Day Two:
Data structures

~30 min

Overview

Questions

  • What kind of objects have R?
  • How can I manage them?
  • How can I control the flow of code execution?
  • How can I define custom functions?

Lesson Objectives

To be able to do/use

  • Define for loops and if conditional executions
  • Create functions

Data Structures

(atomic) vectors [side]

Atomic vectors are homogeneous/flat objects, i.e. all the objects composing the sequence must be of the same type, and cannot contain other (nested) sequences.

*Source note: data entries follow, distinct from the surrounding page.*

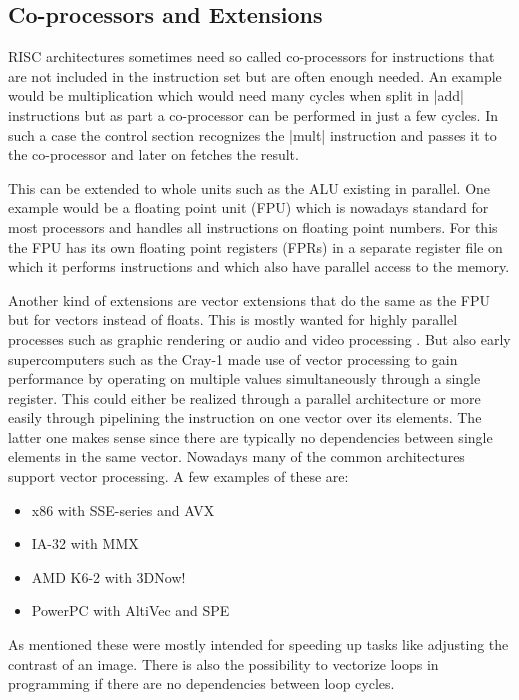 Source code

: \subsection{Co-processors and Extensions}

RISC architectures sometimes need so called co-processors for instructions that are not included in the instruction set but are often enough needed.
An example would be multiplication which would need many cycles when split in |add| instructions but as part a co-processor can be performed in just a few cycles.
In such a case the control section recognizes the |mult| instruction and passes it to the co-processor and later on fetches the result.

This can be extended to whole units such as the ALU existing in parallel.
One example would be a floating point unit (FPU) which is nowadays standard for most processors and handles all instructions on floating point numbers.
For this the FPU has its own floating point registers (FPRs) in a separate register file on which it performs instructions and which also have parallel access to the memory.

Another kind of extensions are vector extensions that do the same as the FPU but for vectors instead of floats.
This is mostly wanted for highly parallel processes such as graphic rendering or audio and video processing .
But also early supercomputers such as the Cray-1  made use of vector processing to gain performance by operating on multiple values  simultaneously through a single register.
This could either be realized through a parallel architecture or more easily through pipelining the instruction on one vector over its elements.
The latter one makes sense since there are typically no dependencies between single elements in the same vector.
Nowadays many of the common architectures support vector processing.
A few examples of these are:
\begin{itemize}
    \item x86 with SSE-series and AVX
    \item IA-32 with MMX
    \item AMD K6-2 with 3DNow!
    \item PowerPC with AltiVec and SPE
\end{itemize}
As mentioned these were mostly intended for speeding up tasks like adjusting the contrast of an image.
There is also the possibility to vectorize loops in programming if there are no dependencies between loop cycles.
    

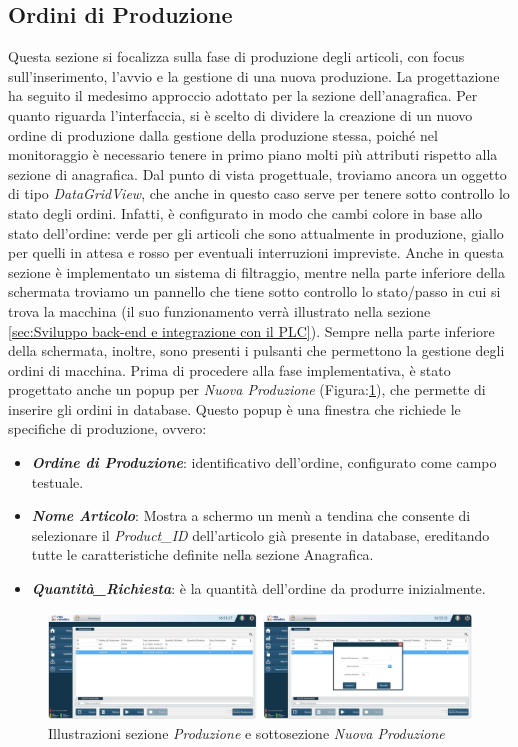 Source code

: \subsection{Ordini di Produzione}

Questa sezione si focalizza sulla fase di produzione degli articoli, con focus sull'inserimento, l'avvio e la gestione di una nuova produzione. La progettazione ha seguito il medesimo approccio adottato per la sezione dell'anagrafica. Per quanto riguarda l'interfaccia, si è scelto di dividere la creazione di un nuovo ordine di produzione dalla gestione della produzione stessa, poiché nel monitoraggio è necessario tenere in primo piano molti più attributi rispetto alla sezione di anagrafica. Dal punto di vista progettuale, troviamo ancora un oggetto di tipo \textit{DataGridView}, che anche in questo caso serve per tenere sotto controllo lo stato degli ordini. Infatti, è configurato in modo che cambi colore in base allo stato dell'ordine: verde per gli articoli che sono attualmente in produzione, giallo per quelli in attesa e rosso per eventuali interruzioni impreviste. Anche in questa sezione è implementato un sistema di filtraggio, mentre nella parte inferiore della schermata troviamo un pannello che tiene sotto controllo lo stato/passo in cui si trova la macchina (il suo funzionamento verrà illustrato nella sezione \ref{sec:Sviluppo back-end e integrazione con il PLC}). Sempre nella parte inferiore della schermata, inoltre, sono presenti i pulsanti che permettono la gestione degli ordini di macchina. Prima di procedere alla fase implementativa, è stato progettato anche un popup per \textit{Nuova Produzione} (Figura:\ref{fig:Produzione.png}), che permette di inserire gli ordini in database. Questo popup è una finestra che richiede le specifiche di produzione, ovvero:
\begin{itemize}
    \item \textit{\textbf{Ordine di Produzione}}: identificativo dell'ordine, configurato come campo testuale.
    \item \textit{\textbf{Nome Articolo}}: Mostra a schermo un menù a tendina che consente di selezionare il \textit{Product\_ID} dell'articolo già presente in database, ereditando tutte le caratteristiche definite nella sezione Anagrafica.
    \item \textit{\textbf{Quantità\_Richiesta}}: è la quantità dell'ordine da produrre inizialmente.
\end{itemize}

\begin{figure} 
    \centering
    \includegraphics[width=1\linewidth]{Immagini/Produzione.png}
    \caption{Illustrazioni sezione \textit{Produzione} e sottosezione \textit{Nuova Produzione}}
    \label{fig:Produzione.png}
\end{figure}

Four main types (?typeof) of atomic vectors:

Logical ?is.logical
typeof(TRUE)
[1] "logical"
c(is.atomic(FALSE), is.logical(FALSE))
[1] TRUE TRUE


Integer ?is.integer
typeof(1:3)
[1] "integer"
c(is.atomic(1:3), is.integer(1:3))
[1] TRUE TRUE


Double ?is.double
typeof(1.2)
[1] "double"
c(is.atomic(1.2), is.double(1.2))
[1] TRUE TRUE


Character ?is.character
typeof("Hello supervisors")
[1] "character"
c( # line brakes don't brake execution
  is.atomic("Hello supervisors"),
  is.character("Hello supervisors")
)
[1] TRUE TRUE


Elements can be named

c(one = 1, two = 2, three = 3)
  one   two three 
    1     2     3 

(other) vectors - Factors [side]

Other structure in R are based on atomic vectors, i.e. are of one of the base types but have more structure (similar structures are called ?class)

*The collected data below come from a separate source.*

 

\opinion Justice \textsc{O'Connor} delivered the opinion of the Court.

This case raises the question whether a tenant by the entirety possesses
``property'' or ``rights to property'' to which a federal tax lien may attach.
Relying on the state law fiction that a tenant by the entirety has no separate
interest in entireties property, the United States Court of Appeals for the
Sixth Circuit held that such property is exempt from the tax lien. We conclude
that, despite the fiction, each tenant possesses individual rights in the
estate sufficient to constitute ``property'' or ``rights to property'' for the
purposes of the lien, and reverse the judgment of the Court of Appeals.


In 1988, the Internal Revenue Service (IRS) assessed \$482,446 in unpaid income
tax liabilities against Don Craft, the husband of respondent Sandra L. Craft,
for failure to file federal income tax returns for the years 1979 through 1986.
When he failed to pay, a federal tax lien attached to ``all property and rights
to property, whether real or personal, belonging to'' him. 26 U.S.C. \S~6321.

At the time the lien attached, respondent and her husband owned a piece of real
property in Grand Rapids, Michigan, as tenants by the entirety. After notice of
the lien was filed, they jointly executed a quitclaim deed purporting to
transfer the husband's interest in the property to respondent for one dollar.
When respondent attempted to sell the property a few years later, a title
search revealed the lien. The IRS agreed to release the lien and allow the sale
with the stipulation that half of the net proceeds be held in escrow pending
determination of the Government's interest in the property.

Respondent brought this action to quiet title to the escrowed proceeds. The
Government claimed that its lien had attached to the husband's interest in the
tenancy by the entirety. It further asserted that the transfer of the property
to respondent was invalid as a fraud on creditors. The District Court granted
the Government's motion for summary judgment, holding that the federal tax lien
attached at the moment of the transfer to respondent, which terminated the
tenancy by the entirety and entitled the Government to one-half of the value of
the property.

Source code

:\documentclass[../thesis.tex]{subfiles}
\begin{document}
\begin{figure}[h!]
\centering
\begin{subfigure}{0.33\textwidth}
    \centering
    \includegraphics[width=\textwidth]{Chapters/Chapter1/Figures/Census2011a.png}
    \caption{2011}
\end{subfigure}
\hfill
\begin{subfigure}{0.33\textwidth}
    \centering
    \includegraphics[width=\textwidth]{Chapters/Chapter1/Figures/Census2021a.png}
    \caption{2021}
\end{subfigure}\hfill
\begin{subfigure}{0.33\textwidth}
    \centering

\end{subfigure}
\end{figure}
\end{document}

Factors are discrete (i.e. based on ?integers) variables with labels.

Factors ?is.factor
gender <- factor(
  c("male", "female", "female"),
  levels = c("female", "male", "other")
)
gender
[1] male   female female
Levels: female male other
is.factor(gender)
[1] TRUE
typeof(gender)
[1] "integer"
class(gender)
[1] "factor"
as.character(gender)
[1] "male"   "female" "female"
as.integer(gender)
[1] 2 1 1
Levels ?levels
levels(gender)
[1] "female" "male"   "other" 

Tip

You can investigate the internal structure of any R objects using ?str.

Structure ?str
str(gender)
 Factor w/ 3 levels "female","male",..: 2 1 1

(other) vectors - Dates / Date-times [side]

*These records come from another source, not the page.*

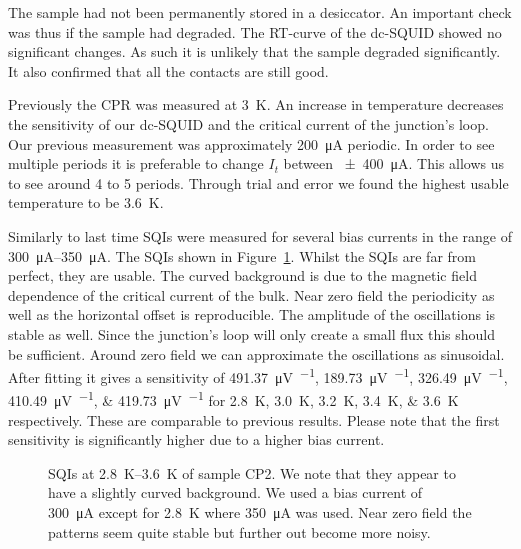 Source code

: The sample had not been permanently stored in a desiccator. An important check was thus if the sample had degraded. The RT-curve of the dc-SQUID showed no significant changes. As such it is unlikely that the sample degraded significantly. It also confirmed that all the contacts are still good.

Previously the CPR was measured at \qty{3}{\kelvin}. An increase in temperature decreases the sensitivity of our dc-SQUID and the critical current of the junction's loop. Our previous measurement was approximately \qty{200}{\micro\ampere} periodic. In order to see multiple periods it is preferable to change $I_t$ between \qty{\pm400}{\micro\ampere}. This allows us to see around 4 to 5 periods. Through trial and error we found the highest usable temperature to be \qty{3.6}{\kelvin}.

Similarly to last time SQIs were measured for several bias currents in the range of \qtyrange{300}{350}{\micro\ampere}. The SQIs shown in Figure~\ref{fig:CP2.6B_revisited_SQIs}. Whilst the SQIs are far from perfect, they are usable. The curved background is due to the magnetic field dependence of the critical current of the bulk. Near zero field the periodicity as well as the horizontal offset is reproducible. The amplitude of the oscillations is stable as well. Since the junction's loop will only create a small flux this should be sufficient. Around zero field we can approximate the oscillations as sinusoidal. After fitting it gives a sensitivity of \qtylist{491.37;189.73;326.49;410.49;419.73}{\micro\volt\per\fluxquantum} for \qtylist{2.8;3.0;3.2;3.4;3.6}{\kelvin} respectively. These are comparable to previous results. Please note that the first sensitivity is significantly higher due to a higher bias current.

\begin{figure}[ht!]
	\centering
	
	\caption{SQIs at \qtyrange{2.8}{3.6}{\kelvin} of sample CP2. We note that they appear to have a slightly curved background. We used a bias current of \qty{300}{\micro\ampere} except for \qty{2.8}{\kelvin} where \qty{350}{\micro\ampere} was used. Near zero field the patterns seem quite stable but further out become more noisy.}
	\label{fig:CP2.6B_revisited_SQIs}
\end{figure}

Other structure in R are based on atomic vectors, i.e. are of one of the base types but have more structure (similar structures are called ?class)

Dates are counts (based on ?doubles) of days since 1970-01-01.1

Dates ?as.Date
date <- as.Date("1970-01-10")
date
[1] "1970-01-10"
typeof(date)
[1] "double"
class(date)
[1] "Date"
as.double(date)
[1] 9
str(date)
 Date[1:1], format: "1970-01-10"

Date-Time are counts (based on ?doubles) of seconds since 1970-01-01.

Date-times ?as.POSIXct2
date_time <- as.POSIXct(
  "1970-01-10 13:10",
  tz = "UTC"
)
date_time
[1] "1970-01-10 13:10:00 UTC"
typeof(date_time)
[1] "double"
class(date_time)
[1] "POSIXct" "POSIXt" 
as.double(date_time)
[1] 825000
str(date_time)
 POSIXct[1:1], format: "1970-01-10 13:10:00"

list (vectors) [side]

List vectors are heterogeneous/nestable objects, i.e. objects composing the sequence can be of distinct types, and can contain other (nested) sequences.

List ?list
db_list <- list(
  age = c(70, 85, 69),
  height = c(1.5, 1.72, 1.81),
  at_risk = c(TRUE, FALSE, TRUE),
  gender = factor(
    c("male", "female", "female"),
    levels = c("female", "male", "other")
  )
)
db_list
$age
[1] 70 85 69

$height
[1] 1.50 1.72 1.81

$at_risk
[1]  TRUE FALSE  TRUE

$gender
[1] male   female female
Levels: female male other


str(db_list)
List of 4
 $ age    : num [1:3] 70 85 69
 $ height : num [1:3] 1.5 1.72 1.81
 $ at_risk: logi [1:3] TRUE FALSE TRUE
 $ gender : Factor w/ 3 levels "female","male",..: 2 1 1

(other) lists - data frames (and tibble) [side]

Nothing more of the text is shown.